- To do: Pictures don't belong in the copy; print all the records exactly.

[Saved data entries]
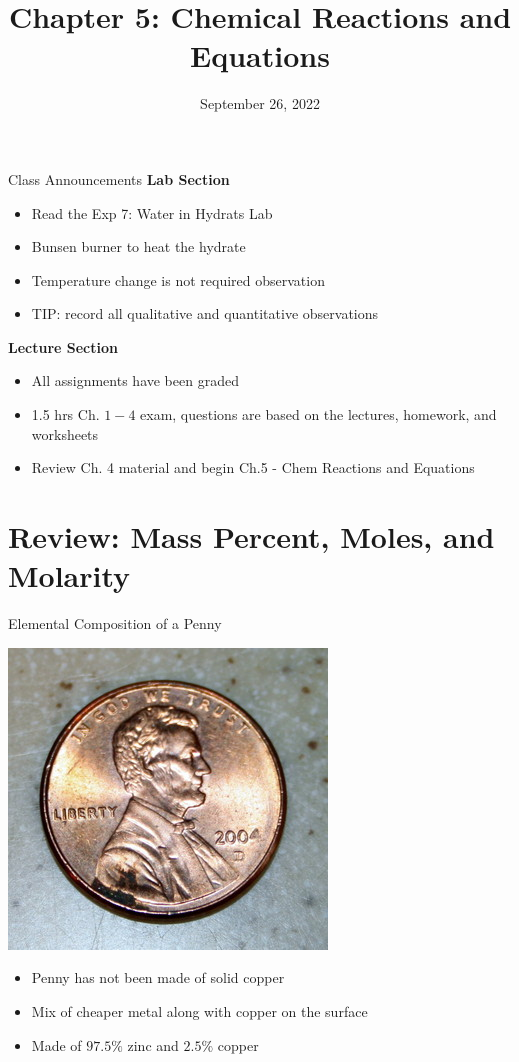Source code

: \documentclass[11pt]{beamer}
\title{Chapter 5: Chemical Reactions and Equations}
\institute{Chemistry Department, Cypress College}
\date{September 26, 2022}
\begin{document}
\begin{frame}
  \titlepage
\end{frame}

\begin{frame}{Class Announcements}
  \textbf{Lab Section}
  \begin{itemize}
  \item Read the Exp 7: Water in Hydrats Lab
  \item Bunsen burner to heat the hydrate
  \item Temperature change is not required observation
  \item TIP: record all qualitative and quantitative observations
  \end{itemize}

  \textbf{Lecture Section}
  \begin{itemize}
  \item All assignments have been graded
  \item 1.5 hrs Ch. $1 - 4$ exam, questions are based on the lectures,
    homework, and worksheets
  \item Review Ch. 4 material and begin Ch.5 - Chem Reactions and Equations
  \end{itemize}
\end{frame}

\section{Review: Mass Percent, Moles, and Molarity}

\begin{frame}{Elemental Composition of a Penny}
  \begin{center}
    \includegraphics[scale=0.3]{penny_2004}
  \end{center}

  \begin{itemize}
  \item Penny has not been made of solid copper
  \item Mix of cheaper metal along with copper on the surface
  \item Made of $97.5\%$ zinc and $2.5\%$ copper
  \end{itemize}
\end{frame}
\end{document}
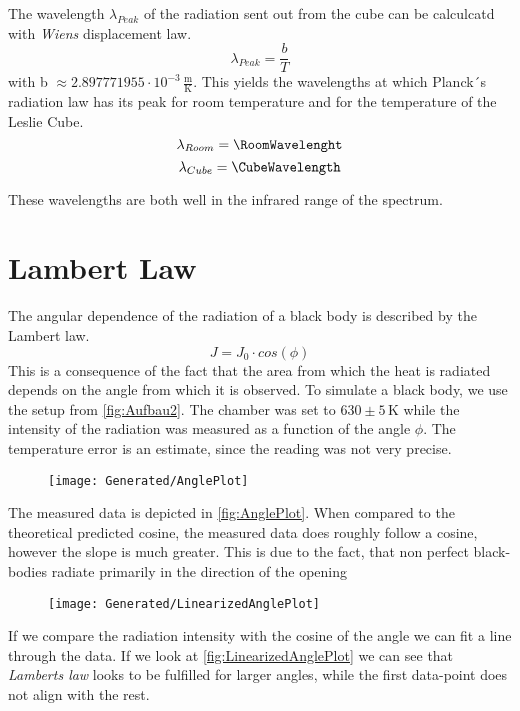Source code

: \documentclass[a4paper,10pt,twocolumn]{article}
\begin{document}
    The wavelength $\lambda_{Peak}$ of the radiation sent out from the cube can be calculcatd with \textit{Wiens} displacement law.
    \begin{equation}
        \lambda_{Peak} = \frac{b}{T}
    \end{equation}
    with b $\approx 2.897771955\cdot 10^{-3}\,\frac{\text{m}}{\text{K}}$.
    This yields the wavelengths at which Planck´s radiation law has its peak for room temperature and for the temperature of the Leslie Cube.
    \begin{equation}
        \lambda_{Room} = \RoomWavelenght
    \end{equation}
    \begin{equation}
        \lambda_{Cube} = \CubeWavelength
    \end{equation}
    
    These wavelengths are both well in the infrared range of the spectrum.
    
    \section{Lambert Law}\label{sec:lambertLaw}
    The angular dependence of the radiation of a black body is described by the Lambert law.
    \begin{equation}
        J = J_0 \cdot cos(\phi)
    \end{equation}
    This is a consequence of the fact that the area from which the heat is radiated depends on the angle from which it is observed.
    To simulate a black body, we use the setup from \autoref{fig:Aufbau2}.
    The chamber was set to $630 \pm 5\,$K while the intensity of the radiation was measured as a function of the angle $\phi$.
    The temperature error is an estimate, since the reading was not very precise.
    \begin{figure}
        \begin{center}
            \texttt{[image: Generated/AnglePlot]}
            \caption{}
            \label{fig:AnglePlot}
        \end{center}
    \end{figure}
    The measured data is depicted in \autoref{fig:AnglePlot}.
    When compared to the theoretical predicted cosine, the measured data does roughly follow a cosine, however the slope is much greater.
    This is due to the fact, that non perfect black-bodies radiate primarily in the direction of the opening

    \begin{figure}
        \begin{center}
            \texttt{[image: Generated/LinearizedAnglePlot]}
            \caption{}
            \label{fig:LinearizedAnglePlot}
        \end{center}
    \end{figure}
    If we compare the radiation intensity with the cosine of the angle we can fit a line through the data.
    If we look at \autoref{fig:LinearizedAnglePlot} we can see that \textit{Lamberts law} looks to be fulfilled for larger angles,
    while the first data-point does not align with the rest.
\end{document}
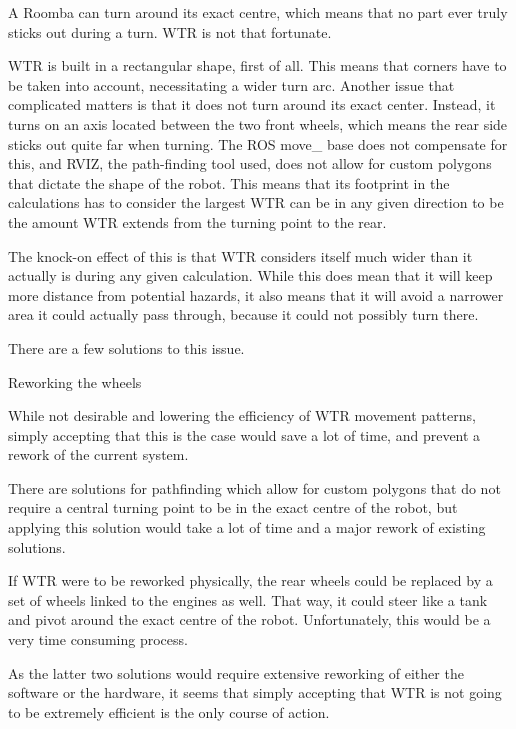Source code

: A Roomba can turn around its exact centre, which means that no part ever truly sticks out during a turn.
WTR is not that fortunate.

WTR is built in a rectangular shape, first of all.
This means that corners have to be taken into account, necessitating a wider turn arc.
Another issue that complicated matters is that it does not turn around its exact center.
Instead, it turns on an axis located between the two front wheels, which means the rear side sticks out quite far when turning.
The ROS move\_ base does not compensate for this, and RVIZ, the path-finding tool used, does not allow for custom polygons that dictate the shape of the robot.
This means that its footprint in the calculations has to consider the largest WTR can be in any given direction to be the amount WTR extends from the turning point to the rear.

The knock-on effect of this is that WTR considers itself much wider than it actually is during any given calculation.
While this does mean that it will keep more distance from potential hazards, it also means that it will avoid a narrower area it could actually pass through, because it could not possibly turn there.

There are a few solutions to this issue.
\begin{labeling}{Reworking the wheels}
\item [Accepting it] While not desirable and lowering the efficiency of WTR movement patterns, simply accepting that this is the case would save a lot of time, and prevent a rework of the current system.
\item [Changing Software] There are solutions for pathfinding which allow for custom polygons that do not require a central turning point to be in the exact centre of the robot, but applying this solution would take a lot of time and a major rework of existing solutions.
\item [Reworking the wheels] If WTR were to be reworked physically, the rear wheels could be replaced by a set of wheels linked to the engines as well. That way, it could steer like a tank and pivot around the exact centre of the robot. Unfortunately, this would be a very time consuming process.
\end{labeling}

As the latter two solutions would require extensive reworking of either the software or the hardware, it seems that simply accepting that WTR is not going to be extremely efficient is the only course of action.

\newpage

- Answer for the task:
Source code

: \documentclass[11pt]{beamer}
\title{Chapter 5: Chemical Reactions and Equations}
\institute{Chemistry Department, Cypress College}
\date{September 26, 2022}
\begin{document}
\begin{frame}
  \titlepage
\end{frame}

\begin{frame}{Class Announcements}
  \textbf{Lab Section}
  \begin{itemize}
  \item Read the Exp 7: Water in Hydrats Lab
  \item Bunsen burner to heat the hydrate
  \item Temperature change is not required observation
  \item TIP: record all qualitative and quantitative observations
  \end{itemize}

  \textbf{Lecture Section}
  \begin{itemize}
  \item All assignments have been graded
  \item 1.5 hrs Ch. $1 - 4$ exam, questions are based on the lectures,
    homework, and worksheets
  \item Review Ch. 4 material and begin Ch.5 - Chem Reactions and Equations
  \end{itemize}
\end{frame}

\section{Review: Mass Percent, Moles, and Molarity}

\begin{frame}{Elemental Composition of a Penny}
  \begin{center}
    \includegraphics[scale=0.3]{penny_2004}
  \end{center}

  \begin{itemize}
  \item Penny has not been made of solid copper
  \item Mix of cheaper metal along with copper on the surface
  \item Made of $97.5\%$ zinc and $2.5\%$ copper
  \end{itemize}
\end{frame}
\end{document}
Source code

: \documentclass[a4paper,10pt,twocolumn]{article}
\begin{document}
    The wavelength $\lambda_{Peak}$ of the radiation sent out from the cube can be calculcatd with \textit{Wiens} displacement law.
    \begin{equation}
        \lambda_{Peak} = \frac{b}{T}
    \end{equation}
    with b $\approx 2.897771955\cdot 10^{-3}\,\frac{\text{m}}{\text{K}}$.
    This yields the wavelengths at which Planck´s radiation law has its peak for room temperature and for the temperature of the Leslie Cube.
    \begin{equation}
        \lambda_{Room} = \RoomWavelenght
    \end{equation}
    \begin{equation}
        \lambda_{Cube} = \CubeWavelength
    \end{equation}
    
    These wavelengths are both well in the infrared range of the spectrum.
    
    \section{Lambert Law}\label{sec:lambertLaw}
    The angular dependence of the radiation of a black body is described by the Lambert law.
    \begin{equation}
        J = J_0 \cdot cos(\phi)
    \end{equation}
    This is a consequence of the fact that the area from which the heat is radiated depends on the angle from which it is observed.
    To simulate a black body, we use the setup from \autoref{fig:Aufbau2}.
    The chamber was set to $630 \pm 5\,$K while the intensity of the radiation was measured as a function of the angle $\phi$.
    The temperature error is an estimate, since the reading was not very precise.
    \begin{figure}
        \begin{center}
            \texttt{[image: Generated/AnglePlot]}
            \caption{}
            \label{fig:AnglePlot}
        \end{center}
    \end{figure}
    The measured data is depicted in \autoref{fig:AnglePlot}.
    When compared to the theoretical predicted cosine, the measured data does roughly follow a cosine, however the slope is much greater.
    This is due to the fact, that non perfect black-bodies radiate primarily in the direction of the opening

    \begin{figure}
        \begin{center}
            \texttt{[image: Generated/LinearizedAnglePlot]}
            \caption{}
            \label{fig:LinearizedAnglePlot}
        \end{center}
    \end{figure}
    If we compare the radiation intensity with the cosine of the angle we can fit a line through the data.
    If we look at \autoref{fig:LinearizedAnglePlot} we can see that \textit{Lamberts law} looks to be fulfilled for larger angles,
    while the first data-point does not align with the rest.
\end{document}
Source code

: A Roomba can turn around its exact centre, which means that no part ever truly sticks out during a turn.
WTR is not that fortunate.

WTR is built in a rectangular shape, first of all.
This means that corners have to be taken into account, necessitating a wider turn arc.
Another issue that complicated matters is that it does not turn around its exact center.
Instead, it turns on an axis located between the two front wheels, which means the rear side sticks out quite far when turning.
The ROS move\_ base does not compensate for this, and RVIZ, the path-finding tool used, does not allow for custom polygons that dictate the shape of the robot.
This means that its footprint in the calculations has to consider the largest WTR can be in any given direction to be the amount WTR extends from the turning point to the rear.

The knock-on effect of this is that WTR considers itself much wider than it actually is during any given calculation.
While this does mean that it will keep more distance from potential hazards, it also means that it will avoid a narrower area it could actually pass through, because it could not possibly turn there.

There are a few solutions to this issue.
\begin{labeling}{Reworking the wheels}
\item [Accepting it] While not desirable and lowering the efficiency of WTR movement patterns, simply accepting that this is the case would save a lot of time, and prevent a rework of the current system.
\item [Changing Software] There are solutions for pathfinding which allow for custom polygons that do not require a central turning point to be in the exact centre of the robot, but applying this solution would take a lot of time and a major rework of existing solutions.
\item [Reworking the wheels] If WTR were to be reworked physically, the rear wheels could be replaced by a set of wheels linked to the engines as well. That way, it could steer like a tank and pivot around the exact centre of the robot. Unfortunately, this would be a very time consuming process.
\end{labeling}

As the latter two solutions would require extensive reworking of either the software or the hardware, it seems that simply accepting that WTR is not going to be extremely efficient is the only course of action.

\newpage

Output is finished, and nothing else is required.